• [DATA PROVIDED]
====
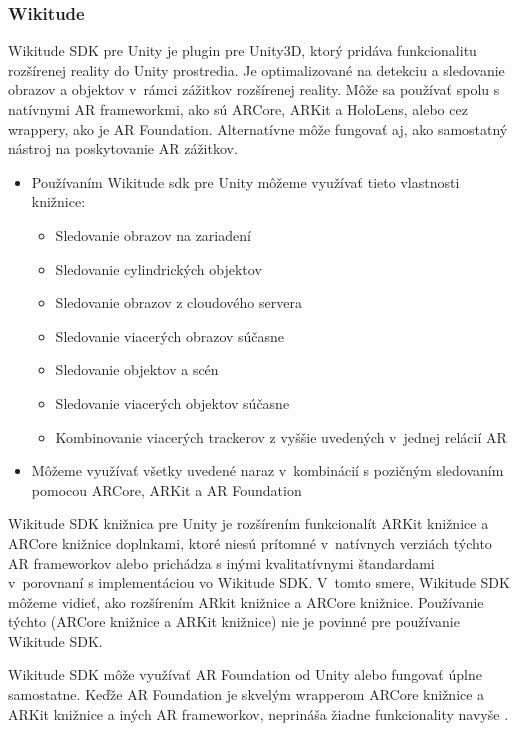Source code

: \subsubsection{Wikitude}

Wikitude SDK pre Unity je plugin pre Unity3D, ktorý pridáva funkcionalitu rozšírenej reality do Unity prostredia. Je optimalizované na detekciu a sledovanie obrazov a objektov v~rámci zážitkov rozšírenej reality. Môže sa používať spolu s natívnymi AR frameworkmi, ako sú ARCore, ARKit a HoloLens, alebo cez wrappery, ako je AR Foundation. Alternatívne môže fungovať aj, ako samostatný nástroj na poskytovanie AR zážitkov.

\begin{itemize}
    \item Používaním Wikitude \gls{sdk} pre Unity môžeme využívať tieto vlastnosti knižnice:
    \begin{itemize}
        \item Sledovanie obrazov na zariadení
        \item Sledovanie cylindrických objektov
        \item Sledovanie obrazov z cloudového servera
        \item Sledovanie viacerých obrazov súčasne
        \item Sledovanie objektov a scén
        \item Sledovanie viacerých objektov súčasne
        \item Kombinovanie viacerých trackerov z vyššie uvedených v~jednej relácií AR
    \end{itemize}
    \item Môžeme využívať všetky uvedené naraz v~kombinácií s pozičným sledovaním pomocou ARCore, ARKit a AR Foundation
\end{itemize}

Wikitude SDK knižnica pre Unity je rozšírením funkcionalít ARKit knižnice a ARCore knižnice doplnkami, ktoré niesú prítomné v~natívnych verziách týchto AR frameworkov alebo prichádza s inými kvalitatívnymi štandardami v~porovnaní s implementáciou vo Wikitude SDK. V~tomto smere, Wikitude SDK môžeme vidieť, ako rozšírením ARkit knižnice a ARCore knižnice. Používanie týchto (ARCore knižnice a ARKit knižnice) nie je povinné pre používanie Wikitude SDK.

Wikitude SDK môže využívať AR Foundation od Unity alebo fungovať úplne samostatne. Keďže AR Foundation je skvelým wrapperom ARCore knižnice a ARKit knižnice a iných AR frameworkov, neprináša žiadne funkcionality navyše \cite{wikitude2023sdk}.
====
When a line of the records has the word "využívať", pick it out and copy it.

• [SOLUTION]
    \item Používaním Wikitude \gls{sdk} pre Unity môžeme využívať tieto vlastnosti knižnice:
    \item Môžeme využívať všetky uvedené naraz v~kombinácií s pozičným sledovaním pomocou ARCore, ARKit a AR Foundation
Wikitude SDK môže využívať AR Foundation od Unity alebo fungovať úplne samostatne. Keďže AR Foundation je skvelým wrapperom ARCore knižnice a ARKit knižnice a iných AR frameworkov, neprináša žiadne funkcionality navyše \cite{wikitude2023sdk}.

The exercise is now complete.